# Thread: Generalizing the Replacement Theorem

1. ## Generalizing the Replacement Theorem

Let $\beta$ be a basis for a vector space $V$ and let $S$ be a linear independent subset of $V$. Prove there exists a subset of $\beta$, $S_1$, such that $S\cup{S_1}$ is a basis for $V$

Proof
Let $S_1$ be the set of all elements in $\beta$ such that $S\union{S_1}$ is linearly independent. Now consider $S\cup{S_1}$

Note that every vector in $S$ can be expressed as a linear combination of vectors in $\beta$. So it follows that every vector in $V$ can be expressed as a linear combination of vectors in $S\cup{S_1}$
Thus $S\cup{S_1}$ is linearly independent and generates $V$, so it is a basis.

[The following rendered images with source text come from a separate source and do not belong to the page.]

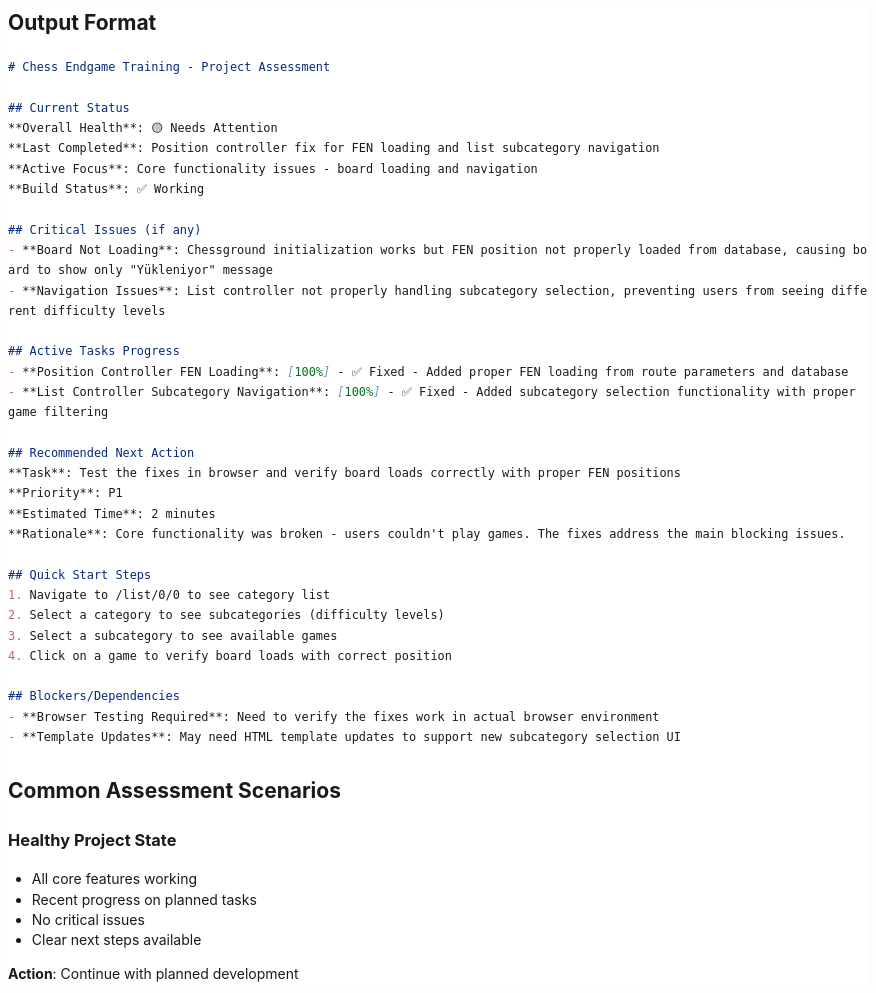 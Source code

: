 ## Output Format

```markdown
# Chess Endgame Training - Project Assessment

## Current Status
**Overall Health**: 🟡 Needs Attention
**Last Completed**: Position controller fix for FEN loading and list subcategory navigation
**Active Focus**: Core functionality issues - board loading and navigation
**Build Status**: ✅ Working

## Critical Issues (if any)
- **Board Not Loading**: Chessground initialization works but FEN position not properly loaded from database, causing board to show only "Yükleniyor" message
- **Navigation Issues**: List controller not properly handling subcategory selection, preventing users from seeing different difficulty levels

## Active Tasks Progress
- **Position Controller FEN Loading**: [100%] - ✅ Fixed - Added proper FEN loading from route parameters and database
- **List Controller Subcategory Navigation**: [100%] - ✅ Fixed - Added subcategory selection functionality with proper game filtering

## Recommended Next Action
**Task**: Test the fixes in browser and verify board loads correctly with proper FEN positions
**Priority**: P1
**Estimated Time**: 2 minutes
**Rationale**: Core functionality was broken - users couldn't play games. The fixes address the main blocking issues.

## Quick Start Steps
1. Navigate to /list/0/0 to see category list
2. Select a category to see subcategories (difficulty levels)
3. Select a subcategory to see available games
4. Click on a game to verify board loads with correct position

## Blockers/Dependencies
- **Browser Testing Required**: Need to verify the fixes work in actual browser environment
- **Template Updates**: May need HTML template updates to support new subcategory selection UI
```

## Common Assessment Scenarios

### Healthy Project State
- All core features working
- Recent progress on planned tasks
- No critical issues
- Clear next steps available

**Action**: Continue with planned development

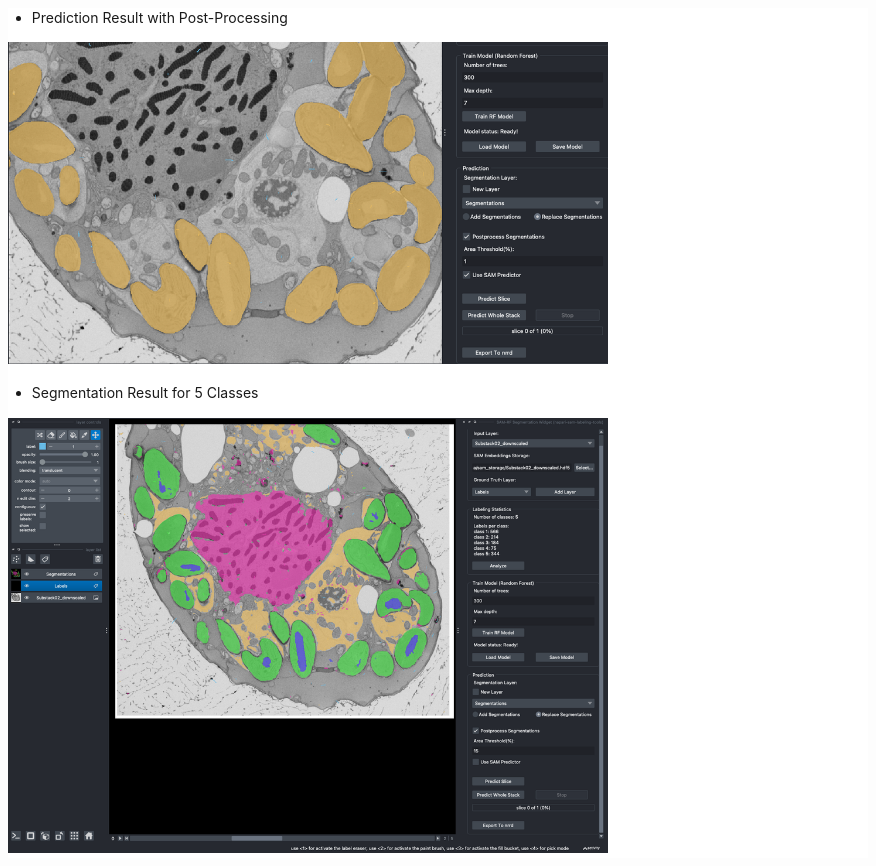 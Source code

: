 
  - Prediction Result with Post-Processing
  <img src="images/user_data_shots/plugin_sam_rf_4.png" width=600 alt="sam-rf 4" />  

  - Segmentation Result for 5 Classes
  <img src="images/user_data_shots/plugin_sam_rf_5.png" width=600 alt="sam-rf 5" />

Is this proof 100% correct?

2. Can you clarify the first line after "proof"? I'm not sure if $SS_1$ is meant to be $S\cup S_1$, or what. Also, (and I'm going with a different interpretation here) it's entirely possible (in fact overwhelmingly likely) that every element of B is linearly independent (I would say "not in the span of") S. In that case, you will get a set that's too big to be a basis, at least in finite dimension. Even in infinite dimension, it won't be linearly independent.